First, honey bees can get stressed during local and long transportation [by truck or airplane] because they get disoriented when they are moved away from their home base. One possible solution is for the beekeepers and transporters to do inching. Inching means moving the beehive from place to place in small moves (a series of short drives/trips); and you can put markers like twigs and branches near the hive entrance to help guide the bees back when at a new location (BKC, 2022; Flow Hive, 2020).
Second, honey bees could get stressed because of poor ventilation [airflow] and hot conditions. The average 400+ tightly packed beehives on a semi-truck give off a lot of heat; and transport in extreme heat or humidity should be avoided if possible (Wyns, 2018).

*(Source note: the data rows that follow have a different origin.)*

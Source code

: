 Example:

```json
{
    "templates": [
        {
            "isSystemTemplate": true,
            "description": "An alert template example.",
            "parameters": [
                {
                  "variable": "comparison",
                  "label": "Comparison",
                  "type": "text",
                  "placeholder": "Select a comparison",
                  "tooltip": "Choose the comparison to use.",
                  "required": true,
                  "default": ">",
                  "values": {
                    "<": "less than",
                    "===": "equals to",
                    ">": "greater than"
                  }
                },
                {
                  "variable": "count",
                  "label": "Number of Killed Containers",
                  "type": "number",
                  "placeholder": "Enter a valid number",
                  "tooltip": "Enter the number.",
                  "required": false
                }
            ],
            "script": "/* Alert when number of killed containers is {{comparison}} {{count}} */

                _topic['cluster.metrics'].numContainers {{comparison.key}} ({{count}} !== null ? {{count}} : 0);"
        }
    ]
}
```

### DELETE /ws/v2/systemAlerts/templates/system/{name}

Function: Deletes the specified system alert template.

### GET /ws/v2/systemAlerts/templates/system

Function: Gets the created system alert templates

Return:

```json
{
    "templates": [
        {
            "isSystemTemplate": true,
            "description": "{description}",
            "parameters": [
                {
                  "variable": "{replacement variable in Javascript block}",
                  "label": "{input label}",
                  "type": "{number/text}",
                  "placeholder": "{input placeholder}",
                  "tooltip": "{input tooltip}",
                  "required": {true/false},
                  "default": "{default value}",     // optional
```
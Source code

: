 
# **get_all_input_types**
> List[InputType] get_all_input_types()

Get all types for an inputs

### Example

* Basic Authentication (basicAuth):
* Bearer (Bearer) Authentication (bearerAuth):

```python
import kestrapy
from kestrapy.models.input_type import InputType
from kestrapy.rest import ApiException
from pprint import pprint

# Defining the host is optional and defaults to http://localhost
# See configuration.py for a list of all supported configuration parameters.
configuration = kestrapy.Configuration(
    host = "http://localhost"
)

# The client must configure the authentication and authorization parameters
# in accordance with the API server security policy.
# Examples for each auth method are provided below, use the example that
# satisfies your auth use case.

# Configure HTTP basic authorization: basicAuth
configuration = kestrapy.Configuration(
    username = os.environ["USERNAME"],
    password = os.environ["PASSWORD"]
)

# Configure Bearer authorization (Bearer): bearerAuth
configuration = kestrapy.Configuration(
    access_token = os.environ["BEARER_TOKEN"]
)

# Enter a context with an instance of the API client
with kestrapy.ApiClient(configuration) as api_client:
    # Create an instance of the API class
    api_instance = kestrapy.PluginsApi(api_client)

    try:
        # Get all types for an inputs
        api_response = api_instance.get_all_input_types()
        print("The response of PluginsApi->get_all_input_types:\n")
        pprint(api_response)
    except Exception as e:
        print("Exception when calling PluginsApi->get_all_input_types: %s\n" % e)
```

According to trucker and bee hauler Earl Warren, “The hotter it gets, the worse it is. It’s all about timing. You have to know how many miles your run [trucking route] is. You stop for a potty break, and the bees are out [flying away!] because they’ve lost the airflow” (Sporrer, 2022). One solution is to arrange the hives on the truck bed for proper airflow; drive at night when it’s cooler outside; and bring a spray bottle or a hose to periodically cool the bees off with cold water or sugar syrup so they do not get overheated (BKC, 2022; Schukraft, 2019; Sporrer, 2022; Wyns, 2018).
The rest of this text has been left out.